Money is inert. Actually, money is less than inert.
Other than the physical form of coins and paper, money is completely intangible; though money is vibrant.
So, we ask ourselves, how can the word vibrancy be attached to money if money is merely conceptual?
The answer: Money, wealth, or lack of wealth contains a great potential for vibrancy in financial planning and in life itself.
Consider a personal goal. Perhaps your goal is to accumulate enough capital to put a down payment on a home or to pay off student loans. The decision to purchase a property or get out of debt provides a level of energy, expectation, and creates action. That very action is vibrancy itself; not only the willingness but also the actualization of the steps necessary to bring you closer to your goals.
Your mind can create a picture, and even a physical sensation, of how it will feel when the home becomes yours or the final payment on the loan is paid—which stimulates vibrancy.
Charles and Emily were considering the next phase of their life—retirement was a scant 8 years away. The children were raised, independent, and they had built a lifestyle that was very comfortable. But as they looked at their financial picture, they were concerned that they couldn’t sustain the same lifestyle after their paychecks stopped.
After a thorough financial analysis, it was determined that they needed to make some shifts in their spending today in order to add funds into their accumulation accounts and provide more security in the long term. Charles and Emily weren’t happy about changing their lifestyle—they felt they had “earned” the comfort they were enjoying and weren’t ready to give it up.
“We really enjoy our travels, our weekends away, and all the fun things we’re doing now,” Charles stated most emphatically.
“I can certainly understand that, it sounds great.” I replied. “But I am concerned that in retirement, you will have fewer options and more constrictions on your spending and frankly, there are too many variables that we cannot know now. Your overall plan would be more secure if you were willing to cut your discretionary spending by 20% until retirement.”
Emily reacted first. “It feels very difficult to make these changes and it certainly doesn’t feel celebratory, especially after all we’ve been through to raise and educate Maya and Scott.”
“Let’s try something.” I offered. “Tell me about a time that you made a shift in your spending to accomplish an important goal.”

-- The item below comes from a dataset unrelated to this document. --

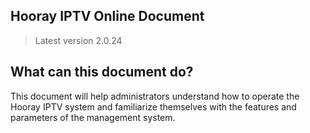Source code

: ## Hooray IPTV Online Document

> Latest version 2.0.24 

## What can this document do?

This document will help administrators understand how to operate the Hooray IPTV system and familiarize themselves with the features and parameters of the management system.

Charles answered in a blink. “That’s easy: When we saved for our first home. We basically lived on mac & cheese and canned tuna. But we did it and saved for the down payment AND our bedroom furniture. It took us almost a year, if I’m remembering correctly.”
Emily nodded. They were both smiling.
I followed up. “Was it painful? Your smiles don’t indicate a lot of pain.”
No, it wasn’t painful, in fact, every deposit we made in the bank was thrilling, like climbing a mountain and getting closer and closer to the top.”
Emily and Charles looked at each other and smiled.
Whether this is your first time creating an important goal or you are rekindling your excitement about a specific target, you need to capture the fire necessary to move you in a strong, energetic and active way—with vibrancy—to achieve what is closest aligned with your highest values. Let’s face it: Unless the goal was really important to you, any attempts would be met with moderate, at best, results. Think of it like a diet, a course at school, learning an instrument or any skill; once you decide to do something, you need to match your desired result with an equal measure of active steps and sufficient reason to make a change.
Start with a past achievement. Understand the why’s and how’s of your journey. If this is a first, begin with your vision of your outcome: What does it feel like? By adding vibrancy to your money life, you change your mindset, your actions and increase the likelihood of a positive outcome.